● **PROBLEM**:
Beginning with the line that has "Purpose - Familiarization" and ending with the line that has "Descarga del paquete", retype the entries below exactly, except for the pictures.

● **Document images with source code**:
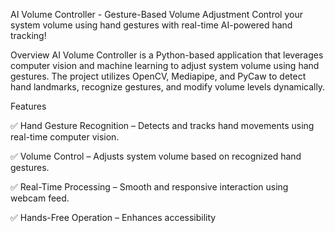 AI Volume Controller - Gesture-Based Volume Adjustment 
Control your system volume using hand gestures with real-time AI-powered hand tracking!

Overview
AI Volume Controller is a Python-based application that leverages computer vision and machine learning to adjust system volume using hand gestures. The project utilizes OpenCV, Mediapipe, and PyCaw to detect hand landmarks, recognize gestures, and modify volume levels dynamically.

Features

✅ Hand Gesture Recognition – Detects and tracks hand movements using real-time computer vision.

✅ Volume Control – Adjusts system volume based on recognized hand gestures.

✅ Real-Time Processing – Smooth and responsive interaction using webcam feed.

✅ Hands-Free Operation – Enhances accessibility







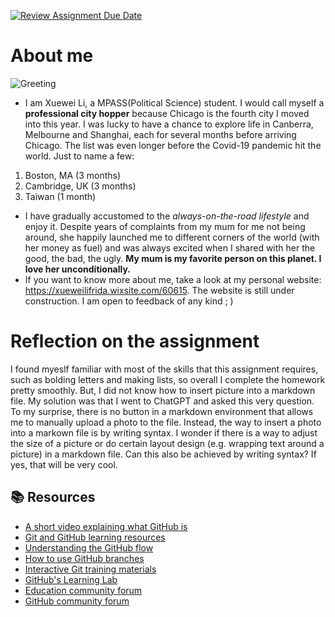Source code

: [![Review Assignment Due Date](https://classroom.github.com/assets/deadline-readme-button-24ddc0f5d75046c5622901739e7c5dd533143b0c8e959d652212380cedb1ea36.svg)](https://classroom.github.com/a/bEPlIkIB)
# About me
![Greeting](https://media.licdn.com/dms/image/D4E12AQGNLEWWcftmRg/article-cover_image-shrink_720_1280/0/1678884983288?e=1701302400&v=beta&t=ORpPu28fBsBscqnHpbJ4psqyhYS3VrsCpR-oTB3OsCU)
- I am Xuewei Li, a MPASS(Political Science) student. I would call myself a **professional city hopper** because Chicago is the fourth city I moved into this year. I was lucky to have a chance to explore life in Canberra, Melbourne and Shanghai, each for several months before arriving Chicago. The list was even longer before the Covid-19 pandemic hit the world. Just to name a few:
1. Boston, MA (3 months)
2. Cambridge, UK (3 months)
3. Taiwan (1 month)
- I have gradually accustomed to the *always-on-the-road lifestyle* and enjoy it. Despite years of complaints from my mum for me not being around, she happily launched me to different corners of the world (with her money as fuel) and was always excited when I shared with her the good, the bad, the ugly. **My mum is my favorite person on this planet. I love her unconditionally.**
- If you want to know more about me, take a look at my personal website: https://xueweilifrida.wixsite.com/60615. The website is still under construction. I am open to feedback of any kind ; )

# Reflection on the assignment
I found myeslf familiar with most of the skills that this assignment requires, such as bolding letters and making lists, so overall I complete the homework pretty smoothly. But, I did not know how to insert picture into a markdown file. My solution was that I went to ChatGPT and asked this very question. To my surprise, there is no button in a markdown environment that allows me to manually upload a photo to the file. Instead, the way to insert a photo into a markown file is by writing syntax. I wonder if there is a way to adjust the size of a picture or do certain layout design (e.g. wrapping text around a picture) in a markdown file. Can this also be achieved by writing syntax? If yes, that will be very cool.


## 📚  Resources 
* [A short video explaining what GitHub is](https://www.youtube.com/watch?v=w3jLJU7DT5E&feature=youtu.be) 
* [Git and GitHub learning resources](https://docs.github.com/en/github/getting-started-with-github/git-and-github-learning-resources) 
* [Understanding the GitHub flow](https://guides.github.com/introduction/flow/)
* [How to use GitHub branches](https://www.youtube.com/watch?v=H5GJfcp3p4Q&feature=youtu.be)
* [Interactive Git training materials](https://githubtraining.github.io/training-manual/#/01_getting_ready_for_class)
* [GitHub's Learning Lab](https://lab.github.com/)
* [Education community forum](https://education.github.community/)
* [GitHub community forum](https://github.community/)
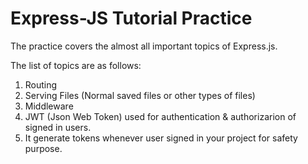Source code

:# Express-JS Tutorial Practice  

The practice covers the almost all important topics of Express.js.

The list of topics are as follows:  
1) Routing  
2) Serving Files (Normal saved files or  other types of files)
3) Middleware
4) JWT (Json Web Token) used for authentication & authorizarion of signed in users.
5) It generate tokens whenever user signed in your project for safety purpose.
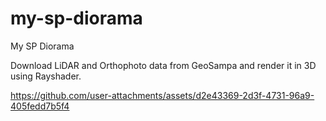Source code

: # my-sp-diorama

My SP Diorama

Download LiDAR and Orthophoto data from GeoSampa and render it in 3D using Rayshader.



https://github.com/user-attachments/assets/d2e43369-2d3f-4731-96a9-405fedd7b5f4

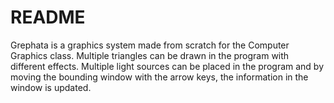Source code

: # README #

Grephata is a graphics system made from scratch for the Computer Graphics class. 
Multiple triangles can be drawn in the program with different effects.
Multiple light sources can be placed in the program and by moving the bounding window with the arrow keys, the information in the window is updated.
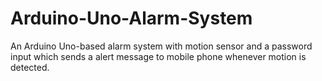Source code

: # Arduino-Uno-Alarm-System
An Arduino Uno-based alarm system with motion sensor and a password input which sends a alert message to mobile phone whenever motion is detected.
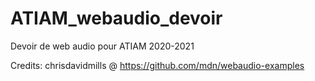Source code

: # ATIAM_webaudio_devoir
Devoir de web audio pour ATIAM 2020-2021

Credits: chrisdavidmills @ https://github.com/mdn/webaudio-examples
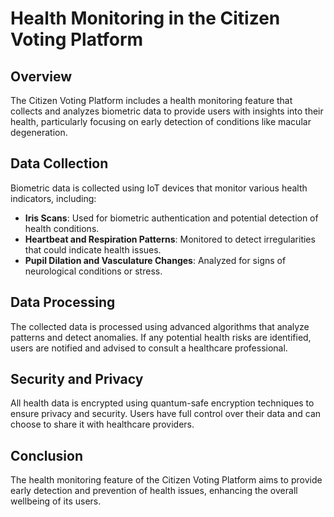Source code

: # Health Monitoring in the Citizen Voting Platform

## Overview

The Citizen Voting Platform includes a health monitoring feature that collects and analyzes biometric data to provide users with insights into their health, particularly focusing on early detection of conditions like macular degeneration.

## Data Collection

Biometric data is collected using IoT devices that monitor various health indicators, including:

- **Iris Scans**: Used for biometric authentication and potential detection of health conditions.
- **Heartbeat and Respiration Patterns**: Monitored to detect irregularities that could indicate health issues.
- **Pupil Dilation and Vasculature Changes**: Analyzed for signs of neurological conditions or stress.

## Data Processing

The collected data is processed using advanced algorithms that analyze patterns and detect anomalies. If any potential health risks are identified, users are notified and advised to consult a healthcare professional.

## Security and Privacy

All health data is encrypted using quantum-safe encryption techniques to ensure privacy and security. Users have full control over their data and can choose to share it with healthcare providers.

## Conclusion

The health monitoring feature of the Citizen Voting Platform aims to provide early detection and prevention of health issues, enhancing the overall wellbeing of its users.
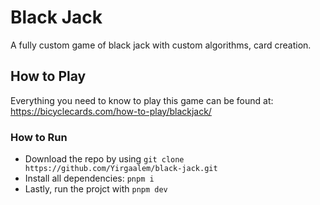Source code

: # Black Jack

A fully custom game of black jack with custom algorithms, card creation. 

## How to Play
Everything you need to know to play this game can be found at: https://bicyclecards.com/how-to-play/blackjack/

### How to Run
- Download the repo by using `git clone https://github.com/Yirgaalem/black-jack.git`
- Install all dependencies: `pnpm i`
- Lastly, run the projct with `pnpm dev`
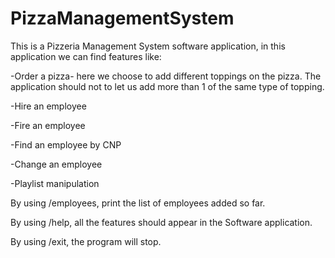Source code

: # PizzaManagementSystem 
This is a Pizzeria Management System software application, in this application we can find features like:

-Order a pizza- here we choose to add different toppings on the pizza. The application should not to let us add more than 1 of the same type of topping.

-Hire an employee

-Fire an employee

-Find an employee by CNP

-Change an employee

-Playlist manipulation

By using /employees, print the list of employees added so far.

By using /help, all the features should appear in the Software application.

By using /exit, the program will stop.


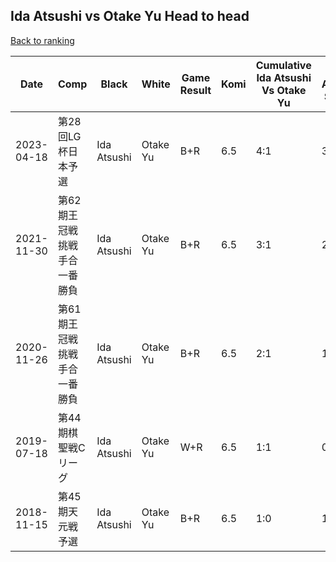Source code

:## Ida Atsushi vs Otake Yu Head to head

[Back to ranking](../../index.md)




| **Date** | **Comp** | **Black** | **White** | **Game Result** | **Komi** | **Cumulative Ida Atsushi Vs Otake Yu** | **Ida Atsushi Streak** | **Otake Yu Streak** | 
| --- | --- | --- | --- | --- | --- | --- | --- | --- |
| 2023-04-18 | 第28回LG杯日本予選 | Ida Atsushi | Otake Yu | B+R | 6.5 | 4:1 | 3 | 0 | 
| 2021-11-30 | 第62期王冠戦挑戦手合一番勝負 | Ida Atsushi | Otake Yu | B+R | 6.5 | 3:1 | 2 | 0 | 
| 2020-11-26 | 第61期王冠戦挑戦手合一番勝負 | Ida Atsushi | Otake Yu | B+R | 6.5 | 2:1 | 1 | 0 | 
| 2019-07-18 | 第44期棋聖戦Cリーグ | Ida Atsushi | Otake Yu | W+R | 6.5 | 1:1 | 0 | 1 | 
| 2018-11-15 | 第45期天元戦予選 | Ida Atsushi | Otake Yu | B+R | 6.5 | 1:0 | 1 | 0 |




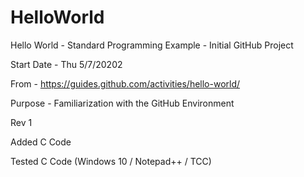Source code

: # HelloWorld

Hello World - Standard Programming Example - Initial GitHub Project

Start Date - Thu 5/7/20202

From - https://guides.github.com/activities/hello-world/

Purpose - Familiarization with the GitHub Environment

Rev 1

  Added C Code
  
  Tested C Code (Windows 10 / Notepad++ / TCC)
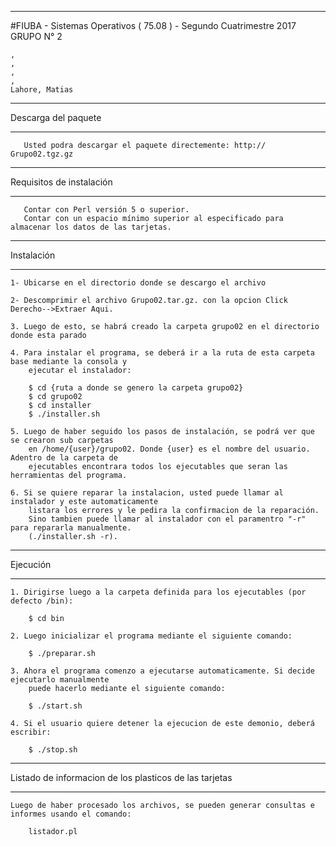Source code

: ********************************************************************************************
#FIUBA - Sistemas Operativos ( 75.08 ) - Segundo Cuatrimestre 2017
   GRUPO N° 2
        
    , 
    , 
    , 
    , 
    Lahore, Matias 

********************************************************************************************
   Descarga del paquete
********************************************************************************************
       Usted podra descargar el paquete directemente: http:// Grupo02.tgz.gz

********************************************************************************************
   Requisitos de instalación
********************************************************************************************
       Contar con Perl versión 5 o superior.
       Contar con un espacio mínimo superior al especificado para almacenar los datos de las tarjetas.
		
*********************************************************************************************
   Instalación
*********************************************************************************************

	1- Ubicarse en el directorio donde se descargo el archivo 

	2- Descomprimir el archivo Grupo02.tar.gz. con la opcion Click Derecho-->Extraer Aqui.

	3. Luego de esto, se habrá creado la carpeta grupo02 en el directorio donde esta parado 

	4. Para instalar el programa, se deberá ir a la ruta de esta carpeta base mediante la consola y 
	    ejecutar el instalador:

		$ cd {ruta a donde se genero la carpeta grupo02}
		$ cd grupo02
		$ cd installer
		$ ./installer.sh
	
	5. Luego de haber seguido los pasos de instalación, se podrá ver que se crearon sub carpetas 
	    en /home/{user}/grupo02. Donde {user} es el nombre del usuario. Adentro de la carpeta de 
	    ejecutables encontrara todos los ejecutables que seran las herramientas del programa.
	    
    6. Si se quiere reparar la instalacion, usted puede llamar al instalador y este automaticamente 
        listara los errores y le pedira la confirmacion de la reparación.
        Sino tambien puede llamar al instalador con el paramentro "-r" para repararla manualmente.
        (./installer.sh -r).
		
*********************************************************************************************
Ejecución
*********************************************************************************************

    1. Dirigirse luego a la carpeta definida para los ejecutables (por defecto /bin):
	   
	   	$ cd bin

    2. Luego inicializar el programa mediante el siguiente comando:

		$ ./preparar.sh

    3. Ahora el programa comenzo a ejecutarse automaticamente. Si decide ejecutarlo manualmente 
        puede hacerlo mediante el siguiente comando:
	   
 		$ ./start.sh

    4. Si el usuario quiere detener la ejecucion de este demonio, deberá escribir:

		$ ./stop.sh

************************************************************************************************************************************************
Listado de informacion de los plasticos de las tarjetas	
************************************************************************************************************************************************

    Luego de haber procesado los archivos, se pueden generar consultas e informes usando el comando:
    
        listador.pl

● **TASK OUTPUT**:
Purpose - Familiarization with the GitHub Environment

Rev 1

  Added C Code
  
  Tested C Code (Windows 10 / Notepad++ / TCC)
Source code

: ********************************************************************************************
#FIUBA - Sistemas Operativos ( 75.08 ) - Segundo Cuatrimestre 2017
   GRUPO N° 2
        
    , 
    , 
    , 
    , 
    Lahore, Matias 

********************************************************************************************
   Descarga del paquete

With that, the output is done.